Freeman Brothers Funeral Directors has been based in Sussex since 1855 and from our branches in Billingshurst, Crawley, Horsham and Hurstpierpoint are always working to help our local communities not only with arranging funerals but also in communicating issues around death and loss. Because of our nature as a long-established local business, we feel we have a duty to keep up to date with developments throughout the funeral industry so that we can ensure our customers are fully aware of the implications of the choices they are making at a time when they are already facing the challenge of bereavement.
There has recently been significant publicity surrounding two different rulings by the Church of England surrounding what is and isn’t permitted in their Churchyards, and here Freeman Brothers’ Manager, Abi Pattenden, discusses the implications this may have for choices being made around funerals.
Many people feel their local Churchyard is an appropriate place for a burial, either of a person or of their cremated remains. This is especially true in more traditional or rural communities, or for those people who belong to their local church congregation. Churches and their churchyards tend to remain in place and so, when someone is buried in a churchyard, there is every expectation that this will be an undisturbed place of rest for many years to follow.
What some people may not realise, however, is that when this happens you do not own the land which is being used for the burial or ashes interment. Unlike Cemeteries or Burial Grounds, where a plot is purchased and then belongs to the purchaser, the Church of England retains ownership of the land. It is true that this means the costs of a comparative burial are often less than in a Cemetery. However, the other implication of this is that the Church’s rules about what is permitted to happen on its land are often more stringent.
One example of how rules are strictly enforced can be seen in this article. It certainly seems strange to the casual reader that a headstone’s inscription could be ‘overly personal’ – the assumption is that such a monument is meant for exactly this purpose – but the proposed inscription was refused for this reason and for containing some text from Byron which was seen to be too secular. The ‘nature’ of the stone requested – which means the proposed shape, size or material – was also at issue when the case was referred to the Consistory Court.
The Chancellor of the Diocese of Lichfield (in which the relevant Churchyard is situated), Judge Stephen Eyre QC, then had the responsibility of deciding whether what was requested was appropriate. He allowed the headstone’s design but not the proposed wording, noting that inscriptions on headstone are not just for the people who knew the person who had died, but for others. He said he felt that these two different groups of people were equally important and so the inscription had to be more than about the loss of the person. On first reflection, this seems unfeeling, but it must be remembered that the Church feels a duty to the future to keep memorials (to quote Eyre) ‘consistent with the purpose of the Churchyard’.
This is something we have experience of at Freeman Brothers through our sister company, J. Gumbrill. Anyone who orders a headstone for a Churchyard must apply to the Minister in charge of the Church for permission to erect the proposed design, and at J. Gumbrill a Memorial is only ordered once this permission has been obtained. We also work proactively to ensure that clients understand the rules and so hopefully we are not requesting permission for work which will not be permitted. However, we have recently had an experience where a Minister refused permission for a bird in flight to be engraved onto a memorial.

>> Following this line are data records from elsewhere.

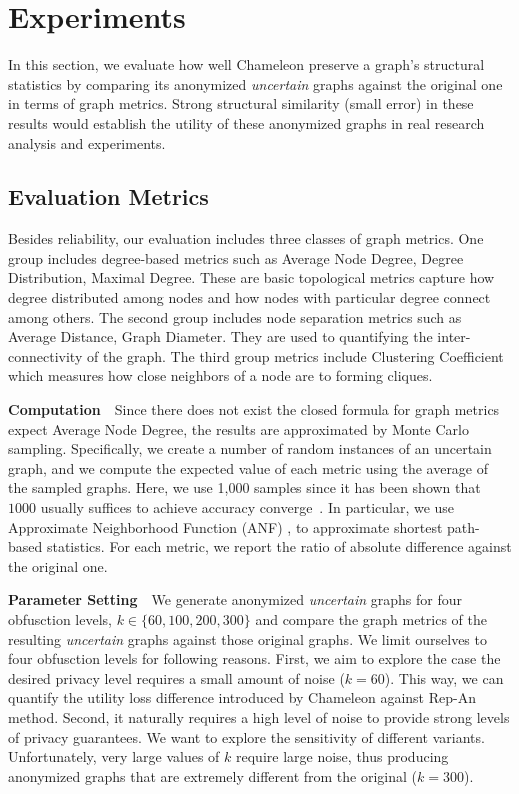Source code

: \section{Experiments}
\label{sec:exp}
In this section, we evaluate how well Chameleon preserve a graph's structural statistics by comparing its anonymized \emph{uncertain} graphs against the original one in terms of graph metrics. Strong structural similarity (small error) in these results would establish the utility of these anonymized graphs in real research analysis and experiments. 

\subsection{Evaluation Metrics}
Besides reliability, our evaluation includes three classes of graph metrics. 
One group includes degree-based metrics such as Average Node Degree, Degree Distribution, Maximal Degree. These are basic topological metrics capture how degree distributed among nodes and how nodes with particular degree connect among others. The second group includes node separation metrics such as Average Distance, Graph Diameter. They are used to quantifying the inter-connectivity of the graph. The third group metrics include Clustering Coefficient which measures how close neighbors of a node are to forming cliques.

\textbf{Computation}~~Since there does not exist the closed formula for graph metrics expect Average Node Degree, the results are approximated by Monte Carlo sampling. Specifically, we create a number of random instances of an  uncertain graph, and we compute the expected value of each metric using the average of the sampled graphs. Here, we use 1,000 samples since it has been shown that $1000$ usually suffices to achieve accuracy converge~\cite{Potamias_K_2010,Jin_Distance_2011}. In particular, we use Approximate Neighborhood Function (ANF) \cite{Boldi_Rosa_Vigna_2011}, to approximate shortest path-based statistics. For each metric, we report the ratio of absolute difference against the original one. 

\textbf{Parameter Setting}~~We generate anonymized \emph{uncertain} graphs for four obfusction levels, $k \in \lbrace 60,100,200,300\rbrace$ and compare the graph metrics of the resulting \emph{uncertain} graphs against those original graphs. We limit ourselves to four obfusction levels for following reasons. 
First, we aim to explore the case the desired privacy level requires a small amount of noise ($k=60$). This way, we can quantify the utility loss difference introduced by Chameleon against Rep-An method. Second, it naturally requires a high level of noise to provide strong levels of privacy guarantees. We want to explore the sensitivity of different variants. Unfortunately, very large values of $k$ require large noise, thus producing anonymized graphs that are extremely different from the original ($k=300$). 


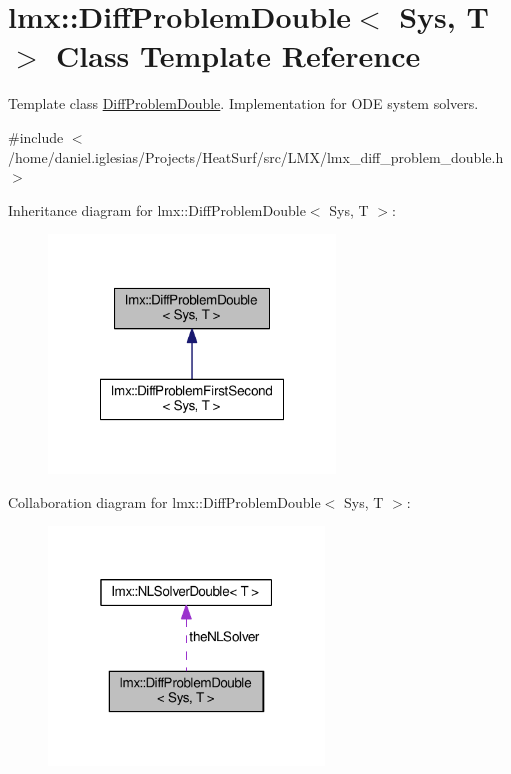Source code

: \hypertarget{classlmx_1_1DiffProblemDouble}{\section{lmx\-:\-:Diff\-Problem\-Double$<$ Sys, T $>$ Class Template Reference}
\label{classlmx_1_1DiffProblemDouble}
}


Template class \hyperlink{classlmx_1_1DiffProblemDouble}{Diff\-Problem\-Double}. Implementation for O\-D\-E system solvers.  




{\ttfamily \#include $<$/home/daniel.\-iglesias/\-Projects/\-Heat\-Surf/src/\-L\-M\-X/lmx\-\_\-diff\-\_\-problem\-\_\-double.\-h$>$}



Inheritance diagram for lmx\-:\-:Diff\-Problem\-Double$<$ Sys, T $>$\-:
\nopagebreak
\begin{figure}[H]
\begin{center}
\leavevmode
\includegraphics[width=216pt]{classlmx_1_1DiffProblemDouble__inherit__graph}
\end{center}
\end{figure}


Collaboration diagram for lmx\-:\-:Diff\-Problem\-Double$<$ Sys, T $>$\-:
\nopagebreak
\begin{figure}[H]
\begin{center}
\leavevmode
\includegraphics[width=208pt]{classlmx_1_1DiffProblemDouble__coll__graph}
\end{center}
\end{figure}
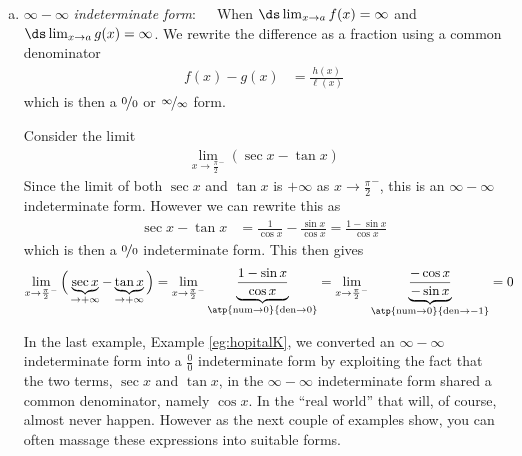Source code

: \begin{enumerate}[(a)]
\begin{eg}
\end{eg}


\item $\infty-\infty$ \emph{indeterminate form}:\ \ \ When $\ds \lim_{x\to a}f(x) =
\infty$ and $\ds \lim_{x\to a} g(x) = \infty$. We rewrite the difference as a fraction
using a common denominator
\begin{align*}
  f(x) - g(x) &= \frac{h(x)}{\ell(x)}
\end{align*}
which is then a $\nicefrac{0}{0}$ or $\nicefrac{\infty}{\infty}$ form.
\begin{eg}\label{eg:hopitalK}
Consider the limit
\begin{align*}
\lim_{x\to \frac{\pi}{2}^-} \left( \sec x - \tan x\right)
\end{align*}
Since the limit of both $\sec x$ and $\tan x$ is $+\infty$ as $x \to
\frac{\pi}{2}^-$, this is an $\infty-\infty$ indeterminate form. However we can
rewrite this as
\begin{align*}
  \sec x - \tan x &= \frac{1}{\cos x} - \frac{\sin x}{\cos x} = \frac{1-\sin x}{\cos x}
\end{align*}
which is then a $\nicefrac00$ indeterminate form. This then gives
\begin{align*}
\lim_{x\rightarrow \frac{\pi}{2}^-}\Big(
                \underbrace{\sec x}_{\rightarrow +\infty}
                     - \underbrace{\tan x}_{\rightarrow+\infty}\Big)
& =\lim_{x\rightarrow \frac{\pi}{2}^-}\underbrace{\frac{1-\sin x}
     {\cos x}}_{\atp
        {\mathrm{num}\rightarrow 0}
        {\mathrm{den}\rightarrow 0}}
 =\lim_{x\rightarrow \frac{\pi}{2}^-}\underbrace{\frac{-\cos x}
     {-\sin x}}_{\atp
        {\mathrm{num}\rightarrow 0}
        {\mathrm{den}\rightarrow -1}}
=0
\end{align*}
\end{eg}\goodbreak
In the last example, Example \ref{eg:hopitalK}, we converted an
$\infty-\infty$ indeterminate form into a $\frac{0}{0}$ indeterminate form
by exploiting the fact that the two terms, $\sec x$ and $\tan x$,
in the $\infty-\infty$ indeterminate form shared a common denominator,
namely $\cos x$.
In the ``real world'' that will, of course, almost never happen. However as the next
couple of examples show, you can often massage these expressions into suitable forms.



\end{enumerate}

Cremated Remains are another area where problems can occur. This is a very sad case where a family wished to disturb the cremated remains of their husband and father temporarily from their Churchyard burial place so they could obtain a small quantity of them to be made into jewellery – a process which was not available when the gentleman had died. This was again refused at Consistorial Court. This is perhaps less surprising, although of course equally upsetting for the family concerned. The disposal of cremated remains should always be considered to be permanent and it was probably always going to be quite unlikely that they would be allowed to be disturbed.
If there is a wish to try to seek permission for something which may not be allowed in a Churchyard, the first recourse is to the Incumbent Minister, as they are the person who has responsibility for the Churchyard itself. It might be that they are more accommodating than might be expected and so a conversation with them might have the desired effect. However, this will not always be the case. Some Ministers will interpret the rules more strictly than others – and, indeed, this will always be the problem in any system where individual discretion plays a part. For example, some might rule ‘Dad’ inappropriate for a headstone (as was the case with the Minister in this case) while others would think it fine.
If the Minister will not give consent, then the next step is to try to obtain a Faculty. The Faculty system covers all aspects of the care of Churches (including Churchyards). In simple terms, a person applies for a faculty in order for the Church to waive its rules as a one-off, without setting a precedent that means that the same act can be carried out again in future.
We have known faculties to be applied for in the following cases, among others:
- To reserve a burial space in a Churchyard. A family wanted to reserve the plot next to their daughter, who was buried there after her unexpected death, to ensure they could be together once they died. It is not usually possible to reserve space in the Churchyard and they were worried that, by the time that one of them died, it would be full.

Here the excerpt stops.